Investors cheered, the stockmarket rose and Mr Chidambaram hinted at still bigger changes to come. 

Seemingly endless talk about corruption fell away, a boon for Congress. But the political reaction, led by Ms Banerjee, only mounted. The opposition parties—the Bharatiya Janata Party (BJP), the Communists and various regional parties—organised street protests and vowed to block change. Even a Congress ally from Tamil Nadu joined the protests.

The BJP, which used its tantrums to stymie the parliamentary session that has just ended, demands that MPs now reconvene. Its approach looks risky: middle-class voters may think it is becoming anti-growth. But a rumour also spread suggesting Congress only wanted more balanced books so it could afford to dish out goodies in next spring’s budget.

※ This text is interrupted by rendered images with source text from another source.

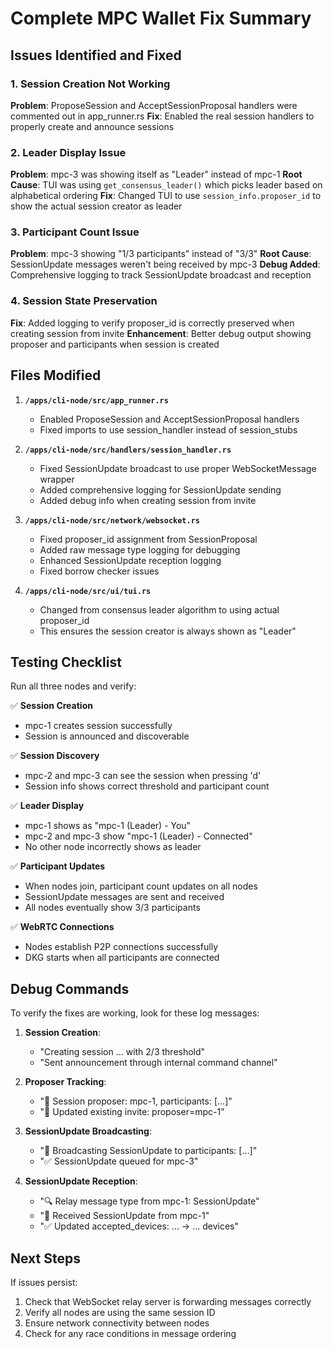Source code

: # Complete MPC Wallet Fix Summary

## Issues Identified and Fixed

### 1. Session Creation Not Working
**Problem**: ProposeSession and AcceptSessionProposal handlers were commented out in app_runner.rs
**Fix**: Enabled the real session handlers to properly create and announce sessions

### 2. Leader Display Issue  
**Problem**: mpc-3 was showing itself as "Leader" instead of mpc-1
**Root Cause**: TUI was using `get_consensus_leader()` which picks leader based on alphabetical ordering
**Fix**: Changed TUI to use `session_info.proposer_id` to show the actual session creator as leader

### 3. Participant Count Issue
**Problem**: mpc-3 showing "1/3 participants" instead of "3/3"
**Root Cause**: SessionUpdate messages weren't being received by mpc-3
**Debug Added**: Comprehensive logging to track SessionUpdate broadcast and reception

### 4. Session State Preservation
**Fix**: Added logging to verify proposer_id is correctly preserved when creating session from invite
**Enhancement**: Better debug output showing proposer and participants when session is created

## Files Modified

1. **`/apps/cli-node/src/app_runner.rs`**
   - Enabled ProposeSession and AcceptSessionProposal handlers
   - Fixed imports to use session_handler instead of session_stubs

2. **`/apps/cli-node/src/handlers/session_handler.rs`**
   - Fixed SessionUpdate broadcast to use proper WebSocketMessage wrapper
   - Added comprehensive logging for SessionUpdate sending
   - Added debug info when creating session from invite

3. **`/apps/cli-node/src/network/websocket.rs`**
   - Fixed proposer_id assignment from SessionProposal 
   - Added raw message type logging for debugging
   - Enhanced SessionUpdate reception logging
   - Fixed borrow checker issues

4. **`/apps/cli-node/src/ui/tui.rs`**
   - Changed from consensus leader algorithm to using actual proposer_id
   - This ensures the session creator is always shown as "Leader"

## Testing Checklist

Run all three nodes and verify:

✅ **Session Creation**
- mpc-1 creates session successfully
- Session is announced and discoverable

✅ **Session Discovery**  
- mpc-2 and mpc-3 can see the session when pressing 'd'
- Session info shows correct threshold and participant count

✅ **Leader Display**
- mpc-1 shows as "mpc-1 (Leader) - You"
- mpc-2 and mpc-3 show "mpc-1 (Leader) - Connected"
- No other node incorrectly shows as leader

✅ **Participant Updates**
- When nodes join, participant count updates on all nodes
- SessionUpdate messages are sent and received
- All nodes eventually show 3/3 participants

✅ **WebRTC Connections**
- Nodes establish P2P connections successfully
- DKG starts when all participants are connected

## Debug Commands

To verify the fixes are working, look for these log messages:

1. **Session Creation**: 
   - "Creating session ... with 2/3 threshold"
   - "Sent announcement through internal command channel"

2. **Proposer Tracking**:
   - "📝 Session proposer: mpc-1, participants: [...]"
   - "📝 Updated existing invite: proposer=mpc-1"

3. **SessionUpdate Broadcasting**:
   - "📢 Broadcasting SessionUpdate to participants: [...]"
   - "✅ SessionUpdate queued for mpc-3"

4. **SessionUpdate Reception**:
   - "🔍 Relay message type from mpc-1: SessionUpdate"
   - "📢 Received SessionUpdate from mpc-1"
   - "✅ Updated accepted_devices: ... -> ... devices"

## Next Steps

If issues persist:
1. Check that WebSocket relay server is forwarding messages correctly
2. Verify all nodes are using the same session ID
3. Ensure network connectivity between nodes
4. Check for any race conditions in message ordering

Ms Banerjee’s stock is probably set to fall. Though outspoken, she also looks untrustworthy and fractious. Yet she leaves Congress in a bind. If Mr Singh pulls back hard on reforms, he will look craven and cowed by an ally a tenth his party’s size. Yet becoming a minority government is awkward too, especially given scandals over corruption and Congress’s likely walloping in several big state elections next year.

So, as The Economist went to press, Congress was hunting for a replacement for Ms Banerjee’s support. That may be a party which is not keen on early national polls. Perhaps parliamentary backing could come from the 21 national MPs controlled by Mayawati, the dalit (untouchable) leader from Uttar Pradesh.

More likely the current ruler of Uttar Pradesh, the Samajwadi Party of Mulayam Singh Yadav, with 22 national MPs, might be persuaded to join if offered a big enough dollop of development funds for the state. One way or another Congress should hang on. The trouble is that the prospect of recasting India as open for reforms and higher growth could dim once more in the coming days. The baffling swirl of Indian politics makes for a gripping entertainment. But after the drama, will someone remember the economy and India’s stalled development?